For years now I've just lurked around message boards and forums, and whenever I do work up the motivation to make an account and post, it's always a temporary one off thing. Like I'll occasionally reach a point where the loneliness is so overbearing that I have to try to reach out, via the internet, but it's always a flash in a pan, I post a few times, lose interest, and don't make any friends and continue to be lonely. It isn't an exaggeration or hyperbole when I say that I've never made a single friend on the internet, ever.
It's so **** weird, I mean you can see by this account here a prime example of it. Signed up in early 2014 and only posted a few times, but I keep on returning here every once in a while because this is the only place where I can be straightforward about my loneliness. And I want to make it work dammit! I want to make friends online or get into an online community and all that. In trying to understand myself, I can think of a few reasons for why this is.

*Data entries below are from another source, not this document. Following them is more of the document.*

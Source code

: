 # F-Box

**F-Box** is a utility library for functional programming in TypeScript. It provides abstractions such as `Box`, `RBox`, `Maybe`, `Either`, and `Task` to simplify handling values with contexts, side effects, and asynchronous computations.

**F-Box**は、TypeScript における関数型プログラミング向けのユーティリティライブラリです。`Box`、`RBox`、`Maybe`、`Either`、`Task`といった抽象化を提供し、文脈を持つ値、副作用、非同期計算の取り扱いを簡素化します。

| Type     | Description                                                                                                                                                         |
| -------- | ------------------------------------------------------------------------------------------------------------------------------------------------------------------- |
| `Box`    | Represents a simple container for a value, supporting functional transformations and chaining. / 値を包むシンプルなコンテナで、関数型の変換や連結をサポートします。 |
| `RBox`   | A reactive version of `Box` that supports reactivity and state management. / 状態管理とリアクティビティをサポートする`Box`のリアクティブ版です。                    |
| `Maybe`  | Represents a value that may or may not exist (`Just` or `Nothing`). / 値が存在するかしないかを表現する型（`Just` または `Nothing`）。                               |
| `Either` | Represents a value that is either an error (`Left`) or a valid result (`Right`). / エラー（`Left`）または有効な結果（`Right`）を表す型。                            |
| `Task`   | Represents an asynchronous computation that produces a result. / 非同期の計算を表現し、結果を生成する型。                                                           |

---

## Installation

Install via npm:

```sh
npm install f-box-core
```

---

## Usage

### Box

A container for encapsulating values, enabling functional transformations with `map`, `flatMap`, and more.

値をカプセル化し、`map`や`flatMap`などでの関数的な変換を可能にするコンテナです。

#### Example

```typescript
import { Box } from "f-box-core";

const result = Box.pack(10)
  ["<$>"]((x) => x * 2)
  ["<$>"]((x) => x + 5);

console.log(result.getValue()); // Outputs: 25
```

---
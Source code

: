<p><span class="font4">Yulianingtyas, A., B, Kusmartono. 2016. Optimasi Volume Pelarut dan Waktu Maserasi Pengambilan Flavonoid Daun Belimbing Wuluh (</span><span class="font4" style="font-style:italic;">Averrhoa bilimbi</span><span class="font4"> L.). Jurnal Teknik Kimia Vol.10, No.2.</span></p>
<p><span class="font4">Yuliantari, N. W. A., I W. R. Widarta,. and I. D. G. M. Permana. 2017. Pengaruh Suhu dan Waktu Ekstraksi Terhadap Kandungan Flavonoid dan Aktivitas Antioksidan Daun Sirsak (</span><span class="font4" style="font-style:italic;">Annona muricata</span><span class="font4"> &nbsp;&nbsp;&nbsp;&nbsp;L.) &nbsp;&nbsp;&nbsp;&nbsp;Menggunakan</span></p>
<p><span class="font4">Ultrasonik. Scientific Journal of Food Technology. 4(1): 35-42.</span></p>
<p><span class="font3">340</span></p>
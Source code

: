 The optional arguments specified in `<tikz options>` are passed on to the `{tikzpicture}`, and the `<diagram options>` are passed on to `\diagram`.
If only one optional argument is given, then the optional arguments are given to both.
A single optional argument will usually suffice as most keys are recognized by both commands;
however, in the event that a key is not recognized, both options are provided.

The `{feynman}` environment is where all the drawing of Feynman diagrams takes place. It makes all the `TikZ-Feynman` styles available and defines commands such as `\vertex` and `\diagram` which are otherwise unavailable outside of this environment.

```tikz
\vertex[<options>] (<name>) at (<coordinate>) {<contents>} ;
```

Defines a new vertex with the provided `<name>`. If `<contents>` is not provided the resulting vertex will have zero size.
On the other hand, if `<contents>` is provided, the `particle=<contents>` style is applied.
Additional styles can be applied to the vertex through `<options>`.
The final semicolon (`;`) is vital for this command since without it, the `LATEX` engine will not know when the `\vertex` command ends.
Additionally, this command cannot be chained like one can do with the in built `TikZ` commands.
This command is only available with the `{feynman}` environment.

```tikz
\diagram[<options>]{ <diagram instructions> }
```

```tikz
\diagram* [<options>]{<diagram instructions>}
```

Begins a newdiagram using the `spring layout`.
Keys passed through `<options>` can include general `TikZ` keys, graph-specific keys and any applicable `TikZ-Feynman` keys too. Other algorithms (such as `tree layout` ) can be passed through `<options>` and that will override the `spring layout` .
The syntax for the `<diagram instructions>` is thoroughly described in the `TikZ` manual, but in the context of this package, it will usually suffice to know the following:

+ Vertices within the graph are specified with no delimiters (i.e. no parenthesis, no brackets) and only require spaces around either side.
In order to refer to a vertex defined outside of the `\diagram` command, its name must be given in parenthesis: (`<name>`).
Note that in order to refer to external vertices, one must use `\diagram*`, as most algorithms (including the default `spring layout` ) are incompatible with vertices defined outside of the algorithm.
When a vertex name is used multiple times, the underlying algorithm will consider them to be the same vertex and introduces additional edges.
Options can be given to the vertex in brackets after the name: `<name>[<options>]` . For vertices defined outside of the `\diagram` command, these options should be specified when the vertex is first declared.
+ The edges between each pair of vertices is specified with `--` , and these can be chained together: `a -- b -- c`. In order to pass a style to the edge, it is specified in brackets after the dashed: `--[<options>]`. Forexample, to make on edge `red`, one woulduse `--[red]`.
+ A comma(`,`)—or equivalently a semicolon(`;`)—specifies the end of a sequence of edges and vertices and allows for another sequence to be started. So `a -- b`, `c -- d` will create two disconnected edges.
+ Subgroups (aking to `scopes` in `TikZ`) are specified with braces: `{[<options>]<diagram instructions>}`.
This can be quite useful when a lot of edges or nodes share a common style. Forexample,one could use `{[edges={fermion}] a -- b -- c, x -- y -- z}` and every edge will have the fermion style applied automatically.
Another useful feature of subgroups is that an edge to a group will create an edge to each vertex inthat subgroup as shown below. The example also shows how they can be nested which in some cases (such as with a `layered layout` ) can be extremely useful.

For one thing I have a lifelong habit of having a passing interest in things and moving on, and I think this habit is so ingrained in me it's hard to stay the course and post in one place for very long. For another thing I have a lifelong habit of lurking instead of posting, I always feel like I don't have much to add to discussions and the few times I have posted online I start to psych myself about about whether I'm being awkward or if what I posted was stupid and all that. For a third thing I keeping on losing patience, or I don't get the gratification I want because it feels like I'm wasting my time when I post and reply and no one replies back or I don't make a friend right away, I almost want to go full desperation mode and say "someone please be my friend I beg you!", but I'm pretty sure that is off putting to most people. For a fourth thing I've always had this weird aversion to obligation, especially social obligation, and as soon as I start posting somewhere I seriously start to get anxiety that's like "oh god I have to keep up with this and post and reply and I don't want that responsibility!", so then I stop posting and my loneliness continues unabated. I think also I'm consistently lulled into contentment, despite my loneliness, by music, entertainment, and video games and all that. That is, despite my loneliness I can forget about it by drowning it out with music and movies and TV shows but the fundamental problem remains and always resurfaces.
I don't know, this may all sound stupid to some of you, but I, despite years and years of loneliness, have almost no experience socializing on the internet, much less real life. Do you all have any advice? Do I just need to be literal about it and say "okay, I'm going to post here once a day, everyday, until I make some friends"? Or do I need to not be so literal about it and post as I please? How do I maintain the motivation to stay? I have a lifelong habit of keeping this lonely status quo and I need to break myself out of it somehow, but I'm at a loss when I can't even socialize effectively on the internet of all places.